Earlier this month I spent a long week in my favorite place, Montana. I brought my riding shoes, pedals, and clothes since my father-in-law is an avid cyclist and has a plethora of bikes in my size. The first weekend I was there, we went for a mellow mountain bike ride leaving from his house. The last time I did this loop with him was during a September visit. The temp dropped 30 degrees during the ride and it started snowing on us. The loop includes a 5 mile paved road section, then a 4 mile dirt road and singletrack climb, then a 4 mile descent from the mountain tops above his house down to the driveway. Yeah, mellow, right? The terrain was not particularly technical, which is good because I was riding his old rigid full suspension Schwinn with v-brakes, but it was a great way to welcome a relaxing week.
During the week, there is a Wednesday night mtb ride. They picked a route that included 9 miles of dirt road climbing and about 6 miles of singletrack descending. For this one, I secured a much more functional and modern full suspension Ventana 29er. The bigger wheels made the climbing a breeze. I never got comfortable on the bike on the descent, mostly because the suspension was tuned to be so stiff I think. At the end of the ride, a Weber Q grille covered in Elk steaks, homemade sausages, and steak tips was waiting for us, as were two or three coolers of ice cold beer. They do it right out there!
The real treat of the week though, came thanks to a flight cancellation on our return. We were seated, ready for takeoff when the pilot told us O'Hare was closing inbound flights for the next 3 hours. I went back to the in-law's house and dragged my father-in-law out on the road bikes to ride up to the local high point. Their house is at about 4,000ft and the high point, called Skalkaho Pass is 7,250ft. It's a simple out and back route, 26.5 miles each way.
I was given the old (like 1968) Schwinn Paramount with the 21mm tires, the downtube shifters, 36mm wide handlebars, and 53-42 gearing. A true 10 speed with Campy Super Record parts that would make an antique collector proud. I actually enjoy riding this bike when I am there. It is very humbling compared to my 16lb carbon race bike or even my more modern Zanconato. My father-in-law even rode this bike across the country when he was in his early 20s, so it holds a special place in his heart too.
Anyway, we set out for Skalkaho Pass, riding together on the paved road for about 12 miles. At that point my father-in-law turned around while I decided to charge on, past the waterfall, to the summit. It's an 11 mile climb to the summit. The road switches to gravel about 4 miles in and since it was recently graded, it was nice and soft (and dusty). About half way to the summit I realized, although I had a pump and spare tube, I did not have tire irons. Fingers crossed, I really didn't want to use his nice Campy Super Record skewers to pry an old 21mm tire off the rim.
My father-in-law had warned that since it was a Sunday, Skalkaho Highway (yeah, this road is actually called a highway!) might be busy with people coming back from the lake on the other side. Busy by Montana standards is ghost town by Boston standards. I might have seen a dozen cars the whole time.

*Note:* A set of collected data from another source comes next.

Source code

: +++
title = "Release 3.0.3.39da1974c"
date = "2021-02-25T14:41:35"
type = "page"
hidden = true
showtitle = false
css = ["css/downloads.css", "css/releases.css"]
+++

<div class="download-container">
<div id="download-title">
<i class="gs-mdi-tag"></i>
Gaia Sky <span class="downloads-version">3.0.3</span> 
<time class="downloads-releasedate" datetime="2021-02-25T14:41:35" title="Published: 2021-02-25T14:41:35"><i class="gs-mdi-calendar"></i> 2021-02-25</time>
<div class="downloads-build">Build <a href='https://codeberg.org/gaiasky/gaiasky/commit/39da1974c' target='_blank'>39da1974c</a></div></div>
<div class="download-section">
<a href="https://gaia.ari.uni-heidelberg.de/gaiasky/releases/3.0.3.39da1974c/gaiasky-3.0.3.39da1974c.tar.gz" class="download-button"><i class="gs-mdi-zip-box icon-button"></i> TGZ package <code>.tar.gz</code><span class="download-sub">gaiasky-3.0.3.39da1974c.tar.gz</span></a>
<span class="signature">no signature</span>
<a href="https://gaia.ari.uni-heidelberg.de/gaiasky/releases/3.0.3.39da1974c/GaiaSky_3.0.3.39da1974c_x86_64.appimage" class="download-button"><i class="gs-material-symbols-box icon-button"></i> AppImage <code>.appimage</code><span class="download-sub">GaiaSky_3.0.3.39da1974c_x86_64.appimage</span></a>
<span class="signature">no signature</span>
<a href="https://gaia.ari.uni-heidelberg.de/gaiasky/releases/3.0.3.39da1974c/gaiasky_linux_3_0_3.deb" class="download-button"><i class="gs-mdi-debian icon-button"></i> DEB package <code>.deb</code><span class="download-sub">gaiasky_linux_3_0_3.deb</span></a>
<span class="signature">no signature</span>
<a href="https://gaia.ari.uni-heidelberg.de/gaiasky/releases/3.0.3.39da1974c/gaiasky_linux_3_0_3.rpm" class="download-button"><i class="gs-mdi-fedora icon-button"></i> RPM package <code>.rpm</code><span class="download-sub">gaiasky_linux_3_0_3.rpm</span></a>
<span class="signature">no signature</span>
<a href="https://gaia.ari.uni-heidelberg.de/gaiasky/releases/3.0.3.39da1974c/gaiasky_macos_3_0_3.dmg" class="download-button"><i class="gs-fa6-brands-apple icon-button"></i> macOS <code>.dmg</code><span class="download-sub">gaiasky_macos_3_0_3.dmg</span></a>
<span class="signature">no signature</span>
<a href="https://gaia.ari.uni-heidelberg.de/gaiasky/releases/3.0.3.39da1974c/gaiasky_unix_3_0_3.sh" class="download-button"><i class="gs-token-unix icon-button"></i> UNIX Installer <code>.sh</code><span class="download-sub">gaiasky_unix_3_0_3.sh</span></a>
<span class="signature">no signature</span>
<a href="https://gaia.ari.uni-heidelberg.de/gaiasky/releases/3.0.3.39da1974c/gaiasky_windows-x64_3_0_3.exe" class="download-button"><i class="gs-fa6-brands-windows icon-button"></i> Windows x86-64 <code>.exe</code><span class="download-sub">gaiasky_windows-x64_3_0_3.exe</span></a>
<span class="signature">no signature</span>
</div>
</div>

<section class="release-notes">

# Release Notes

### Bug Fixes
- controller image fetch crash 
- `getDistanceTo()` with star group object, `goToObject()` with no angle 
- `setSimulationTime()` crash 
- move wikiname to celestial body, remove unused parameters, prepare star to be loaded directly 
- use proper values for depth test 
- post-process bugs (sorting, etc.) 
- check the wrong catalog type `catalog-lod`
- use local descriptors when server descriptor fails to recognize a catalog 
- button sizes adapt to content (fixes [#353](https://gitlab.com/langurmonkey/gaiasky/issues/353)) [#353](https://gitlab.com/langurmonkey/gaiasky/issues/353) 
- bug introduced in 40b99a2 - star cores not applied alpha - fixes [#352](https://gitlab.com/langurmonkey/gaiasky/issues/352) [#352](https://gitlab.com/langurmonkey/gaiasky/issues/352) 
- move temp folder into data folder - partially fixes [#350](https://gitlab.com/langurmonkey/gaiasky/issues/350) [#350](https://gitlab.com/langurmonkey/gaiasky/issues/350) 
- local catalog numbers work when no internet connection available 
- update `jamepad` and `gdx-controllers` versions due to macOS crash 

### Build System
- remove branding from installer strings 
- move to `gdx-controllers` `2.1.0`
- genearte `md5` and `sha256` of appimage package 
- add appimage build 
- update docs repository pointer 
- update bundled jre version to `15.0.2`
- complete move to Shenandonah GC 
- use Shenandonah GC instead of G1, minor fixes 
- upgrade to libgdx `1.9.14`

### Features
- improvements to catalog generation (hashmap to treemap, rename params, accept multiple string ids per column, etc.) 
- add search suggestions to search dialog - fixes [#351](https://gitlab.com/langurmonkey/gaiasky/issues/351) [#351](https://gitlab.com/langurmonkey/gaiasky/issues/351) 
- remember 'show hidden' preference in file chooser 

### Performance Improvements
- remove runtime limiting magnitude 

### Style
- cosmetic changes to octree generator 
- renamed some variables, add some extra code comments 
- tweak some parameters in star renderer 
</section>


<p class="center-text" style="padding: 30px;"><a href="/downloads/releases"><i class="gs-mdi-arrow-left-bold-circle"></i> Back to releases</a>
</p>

I made the summit, enjoyed a brief rest, and some snow, before turning around for the descent. At first I took it kind of easy, not wanting to risk a flat, but eventually my hands got tired from clamping the um, less than effective, brakes so I let it rip for a while. I think the road is a pretty steady 3-5% grade so you don't get going out of control fast, just fast enough to enjoy it.
Once I made it back to the pavement, I completely let off the brakes and made quick work of the remaining 12 miles back to the house. I had been looking forward to the huckleberry pie that was left over from lunch but apparently my father-in-law was too because he had finished it already. That's alright, I'll trade huckleberry pie for Skalkaho summit any day!
In summary, if I ever disappear, come searching for me in Montana, on Skalkaho Pass because there is a good chance that's where I'll be.